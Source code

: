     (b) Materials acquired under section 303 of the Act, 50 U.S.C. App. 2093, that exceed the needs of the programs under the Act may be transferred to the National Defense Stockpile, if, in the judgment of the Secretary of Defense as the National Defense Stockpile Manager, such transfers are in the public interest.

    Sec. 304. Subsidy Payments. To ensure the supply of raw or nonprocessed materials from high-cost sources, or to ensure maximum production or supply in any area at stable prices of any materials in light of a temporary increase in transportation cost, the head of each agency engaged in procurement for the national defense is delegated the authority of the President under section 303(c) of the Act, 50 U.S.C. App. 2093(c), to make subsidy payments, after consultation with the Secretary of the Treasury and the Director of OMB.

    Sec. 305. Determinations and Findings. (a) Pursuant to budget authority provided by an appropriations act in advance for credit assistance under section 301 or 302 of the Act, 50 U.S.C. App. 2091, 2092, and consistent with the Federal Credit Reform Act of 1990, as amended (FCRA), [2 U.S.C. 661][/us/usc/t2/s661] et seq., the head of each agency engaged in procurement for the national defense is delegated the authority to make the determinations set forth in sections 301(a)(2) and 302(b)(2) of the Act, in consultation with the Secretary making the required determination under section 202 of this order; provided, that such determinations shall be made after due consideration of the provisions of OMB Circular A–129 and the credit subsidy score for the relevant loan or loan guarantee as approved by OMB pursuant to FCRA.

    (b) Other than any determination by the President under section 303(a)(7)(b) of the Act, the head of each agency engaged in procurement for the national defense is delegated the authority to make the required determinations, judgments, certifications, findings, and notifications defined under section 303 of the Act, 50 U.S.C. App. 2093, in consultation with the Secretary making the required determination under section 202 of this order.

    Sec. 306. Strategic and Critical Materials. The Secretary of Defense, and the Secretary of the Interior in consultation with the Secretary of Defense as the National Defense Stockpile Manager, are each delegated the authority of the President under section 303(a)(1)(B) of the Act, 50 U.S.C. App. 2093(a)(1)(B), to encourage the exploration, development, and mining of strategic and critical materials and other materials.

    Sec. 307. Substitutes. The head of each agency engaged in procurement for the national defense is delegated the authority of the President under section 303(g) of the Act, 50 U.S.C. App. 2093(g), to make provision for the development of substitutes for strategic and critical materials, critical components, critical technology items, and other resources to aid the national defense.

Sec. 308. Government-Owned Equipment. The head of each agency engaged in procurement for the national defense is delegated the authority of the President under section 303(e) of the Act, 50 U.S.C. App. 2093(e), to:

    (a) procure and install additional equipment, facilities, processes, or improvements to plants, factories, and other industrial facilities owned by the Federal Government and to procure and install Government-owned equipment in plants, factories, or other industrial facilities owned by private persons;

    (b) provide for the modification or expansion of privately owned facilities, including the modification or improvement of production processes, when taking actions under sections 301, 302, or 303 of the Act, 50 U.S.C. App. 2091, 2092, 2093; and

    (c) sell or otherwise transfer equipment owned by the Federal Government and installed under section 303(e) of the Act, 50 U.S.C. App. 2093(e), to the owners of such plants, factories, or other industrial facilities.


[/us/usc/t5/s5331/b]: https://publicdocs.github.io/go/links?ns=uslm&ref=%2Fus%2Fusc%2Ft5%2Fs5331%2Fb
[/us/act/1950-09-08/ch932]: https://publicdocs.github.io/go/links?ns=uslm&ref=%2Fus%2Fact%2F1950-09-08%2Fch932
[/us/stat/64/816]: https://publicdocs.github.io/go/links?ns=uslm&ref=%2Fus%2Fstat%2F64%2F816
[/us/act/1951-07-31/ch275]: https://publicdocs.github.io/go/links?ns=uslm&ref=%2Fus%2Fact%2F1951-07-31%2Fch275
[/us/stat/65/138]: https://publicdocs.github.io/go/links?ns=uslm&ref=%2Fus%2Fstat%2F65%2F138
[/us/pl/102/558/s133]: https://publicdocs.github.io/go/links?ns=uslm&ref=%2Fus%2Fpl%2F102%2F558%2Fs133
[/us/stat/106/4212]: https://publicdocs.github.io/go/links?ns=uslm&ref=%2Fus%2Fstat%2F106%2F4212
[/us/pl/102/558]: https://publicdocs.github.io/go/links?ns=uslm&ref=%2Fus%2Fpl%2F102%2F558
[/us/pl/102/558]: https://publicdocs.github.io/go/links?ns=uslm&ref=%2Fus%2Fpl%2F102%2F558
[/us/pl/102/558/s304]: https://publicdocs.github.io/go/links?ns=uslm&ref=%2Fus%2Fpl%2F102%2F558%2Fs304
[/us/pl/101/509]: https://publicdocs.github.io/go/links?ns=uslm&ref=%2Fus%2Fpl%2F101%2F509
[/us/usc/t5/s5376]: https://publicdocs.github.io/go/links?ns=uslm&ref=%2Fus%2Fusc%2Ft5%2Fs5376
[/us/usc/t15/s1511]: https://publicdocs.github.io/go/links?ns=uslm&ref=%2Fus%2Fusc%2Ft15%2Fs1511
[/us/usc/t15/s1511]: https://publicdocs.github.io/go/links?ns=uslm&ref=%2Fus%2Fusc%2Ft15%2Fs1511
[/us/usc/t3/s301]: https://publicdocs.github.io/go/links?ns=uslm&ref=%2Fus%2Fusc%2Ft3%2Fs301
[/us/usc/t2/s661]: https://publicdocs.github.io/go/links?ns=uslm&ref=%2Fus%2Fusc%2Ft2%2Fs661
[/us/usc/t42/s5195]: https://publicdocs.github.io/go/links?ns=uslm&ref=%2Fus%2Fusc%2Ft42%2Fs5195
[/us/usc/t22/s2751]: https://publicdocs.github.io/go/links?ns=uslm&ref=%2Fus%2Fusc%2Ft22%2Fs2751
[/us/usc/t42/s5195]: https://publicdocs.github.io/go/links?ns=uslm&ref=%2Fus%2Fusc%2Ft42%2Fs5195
|---|
Work request
Copy verbatim, from the listing above, each line from the one containing "the public interest." down to the one containing "(b) Other than", inclusive.

Response for this exercise
:     (b) Materials acquired under section 303 of the Act, 50 U.S.C. App. 2093, that exceed the needs of the programs under the Act may be transferred to the National Defense Stockpile, if, in the judgment of the Secretary of Defense as the National Defense Stockpile Manager, such transfers are in the public interest.

    Sec. 304. Subsidy Payments. To ensure the supply of raw or nonprocessed materials from high-cost sources, or to ensure maximum production or supply in any area at stable prices of any materials in light of a temporary increase in transportation cost, the head of each agency engaged in procurement for the national defense is delegated the authority of the President under section 303(c) of the Act, 50 U.S.C. App. 2093(c), to make subsidy payments, after consultation with the Secretary of the Treasury and the Director of OMB.

    Sec. 305. Determinations and Findings. (a) Pursuant to budget authority provided by an appropriations act in advance for credit assistance under section 301 or 302 of the Act, 50 U.S.C. App. 2091, 2092, and consistent with the Federal Credit Reform Act of 1990, as amended (FCRA), [2 U.S.C. 661][/us/usc/t2/s661] et seq., the head of each agency engaged in procurement for the national defense is delegated the authority to make the determinations set forth in sections 301(a)(2) and 302(b)(2) of the Act, in consultation with the Secretary making the required determination under section 202 of this order; provided, that such determinations shall be made after due consideration of the provisions of OMB Circular A–129 and the credit subsidy score for the relevant loan or loan guarantee as approved by OMB pursuant to FCRA.

    (b) Other than any determination by the President under section 303(a)(7)(b) of the Act, the head of each agency engaged in procurement for the national defense is delegated the authority to make the required determinations, judgments, certifications, findings, and notifications defined under section 303 of the Act, 50 U.S.C. App. 2093, in consultation with the Secretary making the required determination under section 202 of this order.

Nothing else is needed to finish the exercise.